* **Task directions**:
Only the lines that include "aligncenter" should be copied from the data below.

* **Task inputs**:
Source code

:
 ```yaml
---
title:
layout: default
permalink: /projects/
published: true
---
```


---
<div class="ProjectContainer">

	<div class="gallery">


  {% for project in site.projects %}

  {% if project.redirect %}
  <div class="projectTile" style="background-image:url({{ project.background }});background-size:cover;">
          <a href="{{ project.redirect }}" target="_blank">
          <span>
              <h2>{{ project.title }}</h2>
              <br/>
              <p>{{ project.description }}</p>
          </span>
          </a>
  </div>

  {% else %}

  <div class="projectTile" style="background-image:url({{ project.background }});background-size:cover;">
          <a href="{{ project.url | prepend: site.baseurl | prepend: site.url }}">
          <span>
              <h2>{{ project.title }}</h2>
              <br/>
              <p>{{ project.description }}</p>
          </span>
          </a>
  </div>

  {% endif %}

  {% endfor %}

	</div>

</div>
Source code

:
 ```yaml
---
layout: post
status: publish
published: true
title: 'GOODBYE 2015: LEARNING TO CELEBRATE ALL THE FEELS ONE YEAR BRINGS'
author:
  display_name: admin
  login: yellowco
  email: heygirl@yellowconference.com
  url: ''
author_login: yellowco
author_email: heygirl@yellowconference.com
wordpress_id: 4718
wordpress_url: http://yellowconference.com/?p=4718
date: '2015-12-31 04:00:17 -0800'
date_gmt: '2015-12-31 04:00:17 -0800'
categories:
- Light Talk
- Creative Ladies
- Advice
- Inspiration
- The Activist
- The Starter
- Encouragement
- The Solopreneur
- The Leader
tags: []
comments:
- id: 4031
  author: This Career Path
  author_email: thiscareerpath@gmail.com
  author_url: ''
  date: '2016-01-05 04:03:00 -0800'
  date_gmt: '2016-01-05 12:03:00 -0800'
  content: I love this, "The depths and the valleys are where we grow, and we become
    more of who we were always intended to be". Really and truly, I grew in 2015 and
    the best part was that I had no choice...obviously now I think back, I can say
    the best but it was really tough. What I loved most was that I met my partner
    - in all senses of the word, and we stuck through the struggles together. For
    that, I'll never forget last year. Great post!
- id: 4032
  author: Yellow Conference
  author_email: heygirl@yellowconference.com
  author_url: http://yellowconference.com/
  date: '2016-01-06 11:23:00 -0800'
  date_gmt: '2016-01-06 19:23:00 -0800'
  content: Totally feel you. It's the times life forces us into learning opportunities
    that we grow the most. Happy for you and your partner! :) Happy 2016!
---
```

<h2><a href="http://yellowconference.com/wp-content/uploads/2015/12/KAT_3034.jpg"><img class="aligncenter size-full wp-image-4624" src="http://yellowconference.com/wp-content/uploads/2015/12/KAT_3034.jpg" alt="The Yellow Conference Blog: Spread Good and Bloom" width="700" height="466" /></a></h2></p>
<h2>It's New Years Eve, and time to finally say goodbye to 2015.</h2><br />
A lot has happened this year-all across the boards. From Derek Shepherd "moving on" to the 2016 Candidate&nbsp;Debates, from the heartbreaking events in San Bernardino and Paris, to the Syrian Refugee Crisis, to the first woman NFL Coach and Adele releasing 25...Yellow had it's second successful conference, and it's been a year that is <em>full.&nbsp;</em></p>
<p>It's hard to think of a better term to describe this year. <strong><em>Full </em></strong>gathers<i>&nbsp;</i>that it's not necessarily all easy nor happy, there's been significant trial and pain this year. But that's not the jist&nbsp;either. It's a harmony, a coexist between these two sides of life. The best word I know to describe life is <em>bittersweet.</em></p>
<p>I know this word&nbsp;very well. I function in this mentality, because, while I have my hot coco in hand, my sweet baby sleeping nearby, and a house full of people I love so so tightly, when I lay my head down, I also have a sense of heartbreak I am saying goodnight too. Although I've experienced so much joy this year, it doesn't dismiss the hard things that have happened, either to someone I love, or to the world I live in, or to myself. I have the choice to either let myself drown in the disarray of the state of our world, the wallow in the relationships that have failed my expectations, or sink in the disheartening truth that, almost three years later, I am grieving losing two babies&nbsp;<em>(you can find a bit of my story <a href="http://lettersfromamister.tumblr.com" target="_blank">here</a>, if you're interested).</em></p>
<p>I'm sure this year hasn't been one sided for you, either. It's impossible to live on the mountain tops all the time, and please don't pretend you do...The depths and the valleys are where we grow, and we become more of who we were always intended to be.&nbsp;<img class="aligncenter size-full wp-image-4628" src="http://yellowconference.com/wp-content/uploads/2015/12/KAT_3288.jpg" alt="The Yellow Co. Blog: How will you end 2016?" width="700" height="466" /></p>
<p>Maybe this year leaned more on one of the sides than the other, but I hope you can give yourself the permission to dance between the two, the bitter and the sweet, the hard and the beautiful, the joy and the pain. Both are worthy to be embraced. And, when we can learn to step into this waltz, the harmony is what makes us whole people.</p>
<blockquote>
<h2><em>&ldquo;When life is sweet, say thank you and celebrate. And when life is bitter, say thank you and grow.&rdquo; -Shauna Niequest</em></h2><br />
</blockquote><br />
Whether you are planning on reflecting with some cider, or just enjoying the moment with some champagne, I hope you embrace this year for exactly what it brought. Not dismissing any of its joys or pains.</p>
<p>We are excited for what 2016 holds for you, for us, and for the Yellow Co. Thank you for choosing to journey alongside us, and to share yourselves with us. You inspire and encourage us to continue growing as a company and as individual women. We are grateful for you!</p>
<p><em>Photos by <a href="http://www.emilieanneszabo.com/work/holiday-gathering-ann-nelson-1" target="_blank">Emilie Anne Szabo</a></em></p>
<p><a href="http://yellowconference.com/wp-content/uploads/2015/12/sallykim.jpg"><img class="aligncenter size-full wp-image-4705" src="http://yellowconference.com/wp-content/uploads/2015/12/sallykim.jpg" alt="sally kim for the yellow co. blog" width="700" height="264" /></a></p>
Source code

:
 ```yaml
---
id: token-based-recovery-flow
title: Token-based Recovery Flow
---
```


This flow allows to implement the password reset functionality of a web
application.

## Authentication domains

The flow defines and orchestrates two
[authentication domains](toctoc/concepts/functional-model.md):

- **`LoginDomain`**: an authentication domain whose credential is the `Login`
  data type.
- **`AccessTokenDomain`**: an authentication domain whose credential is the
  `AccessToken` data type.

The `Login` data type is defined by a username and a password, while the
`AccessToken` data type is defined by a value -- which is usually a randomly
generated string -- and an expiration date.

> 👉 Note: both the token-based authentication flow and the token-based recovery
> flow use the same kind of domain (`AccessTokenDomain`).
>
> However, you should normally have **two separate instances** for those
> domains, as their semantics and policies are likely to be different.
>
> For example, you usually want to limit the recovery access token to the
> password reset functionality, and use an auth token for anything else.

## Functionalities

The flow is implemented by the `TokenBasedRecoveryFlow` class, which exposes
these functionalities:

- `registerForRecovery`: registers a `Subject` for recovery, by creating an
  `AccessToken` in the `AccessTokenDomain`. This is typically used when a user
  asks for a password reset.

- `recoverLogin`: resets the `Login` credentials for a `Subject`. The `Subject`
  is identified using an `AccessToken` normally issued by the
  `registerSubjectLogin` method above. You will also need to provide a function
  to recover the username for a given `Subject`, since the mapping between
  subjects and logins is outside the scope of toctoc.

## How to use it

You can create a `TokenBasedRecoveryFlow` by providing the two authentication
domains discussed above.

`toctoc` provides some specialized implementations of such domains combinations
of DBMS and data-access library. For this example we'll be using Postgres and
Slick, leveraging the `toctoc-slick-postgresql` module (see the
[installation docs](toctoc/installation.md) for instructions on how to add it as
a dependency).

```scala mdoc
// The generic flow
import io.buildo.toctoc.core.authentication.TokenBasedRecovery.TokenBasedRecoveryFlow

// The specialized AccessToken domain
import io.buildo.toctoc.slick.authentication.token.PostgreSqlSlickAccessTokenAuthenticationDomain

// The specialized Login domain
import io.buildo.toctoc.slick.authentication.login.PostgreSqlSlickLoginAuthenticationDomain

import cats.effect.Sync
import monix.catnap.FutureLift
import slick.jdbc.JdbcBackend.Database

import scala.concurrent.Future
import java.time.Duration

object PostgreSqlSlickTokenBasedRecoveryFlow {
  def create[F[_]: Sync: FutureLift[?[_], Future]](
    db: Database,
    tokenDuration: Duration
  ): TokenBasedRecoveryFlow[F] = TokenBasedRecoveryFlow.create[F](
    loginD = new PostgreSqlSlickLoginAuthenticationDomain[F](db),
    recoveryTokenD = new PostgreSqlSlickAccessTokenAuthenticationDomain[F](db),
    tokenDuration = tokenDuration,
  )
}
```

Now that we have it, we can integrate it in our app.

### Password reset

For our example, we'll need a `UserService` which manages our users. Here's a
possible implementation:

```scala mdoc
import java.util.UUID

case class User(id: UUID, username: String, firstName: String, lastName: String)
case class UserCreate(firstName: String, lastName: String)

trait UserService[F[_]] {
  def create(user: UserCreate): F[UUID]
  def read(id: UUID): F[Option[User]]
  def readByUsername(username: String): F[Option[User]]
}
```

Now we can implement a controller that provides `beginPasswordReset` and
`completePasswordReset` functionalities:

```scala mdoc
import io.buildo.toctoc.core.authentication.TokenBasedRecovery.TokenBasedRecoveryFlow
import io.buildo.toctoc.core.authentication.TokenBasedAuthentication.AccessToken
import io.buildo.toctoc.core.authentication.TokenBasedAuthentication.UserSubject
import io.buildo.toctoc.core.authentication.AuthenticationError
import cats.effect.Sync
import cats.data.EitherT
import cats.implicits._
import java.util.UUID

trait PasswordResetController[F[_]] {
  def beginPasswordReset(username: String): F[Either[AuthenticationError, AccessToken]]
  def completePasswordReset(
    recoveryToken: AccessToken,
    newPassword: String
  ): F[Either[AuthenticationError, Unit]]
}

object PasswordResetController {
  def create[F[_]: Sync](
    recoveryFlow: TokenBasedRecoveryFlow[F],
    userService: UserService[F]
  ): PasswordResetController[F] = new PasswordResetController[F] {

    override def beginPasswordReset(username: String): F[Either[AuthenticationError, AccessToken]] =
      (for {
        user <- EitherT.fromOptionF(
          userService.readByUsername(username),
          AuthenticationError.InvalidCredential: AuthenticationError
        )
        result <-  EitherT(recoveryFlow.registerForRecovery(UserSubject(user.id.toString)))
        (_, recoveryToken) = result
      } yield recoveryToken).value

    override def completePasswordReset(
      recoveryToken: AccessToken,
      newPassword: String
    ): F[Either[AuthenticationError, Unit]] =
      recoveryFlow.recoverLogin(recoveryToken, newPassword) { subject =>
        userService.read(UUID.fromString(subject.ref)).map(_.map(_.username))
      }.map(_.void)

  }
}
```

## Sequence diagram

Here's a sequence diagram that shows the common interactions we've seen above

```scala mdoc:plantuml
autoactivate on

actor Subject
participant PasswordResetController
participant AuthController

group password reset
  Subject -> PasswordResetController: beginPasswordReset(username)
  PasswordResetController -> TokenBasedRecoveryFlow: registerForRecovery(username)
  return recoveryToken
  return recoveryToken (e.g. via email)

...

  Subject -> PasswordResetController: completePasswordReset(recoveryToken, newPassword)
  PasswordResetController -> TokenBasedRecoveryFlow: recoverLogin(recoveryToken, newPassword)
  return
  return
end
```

* **Task output**:
<h2><a href="http://yellowconference.com/wp-content/uploads/2015/12/KAT_3034.jpg"><img class="aligncenter size-full wp-image-4624" src="http://yellowconference.com/wp-content/uploads/2015/12/KAT_3034.jpg" alt="The Yellow Conference Blog: Spread Good and Bloom" width="700" height="466" /></a></h2></p>
<p>I'm sure this year hasn't been one sided for you, either. It's impossible to live on the mountain tops all the time, and please don't pretend you do...The depths and the valleys are where we grow, and we become more of who we were always intended to be.&nbsp;<img class="aligncenter size-full wp-image-4628" src="http://yellowconference.com/wp-content/uploads/2015/12/KAT_3288.jpg" alt="The Yellow Co. Blog: How will you end 2016?" width="700" height="466" /></p>
<p><a href="http://yellowconference.com/wp-content/uploads/2015/12/sallykim.jpg"><img class="aligncenter size-full wp-image-4705" src="http://yellowconference.com/wp-content/uploads/2015/12/sallykim.jpg" alt="sally kim for the yellow co. blog" width="700" height="264" /></a></p>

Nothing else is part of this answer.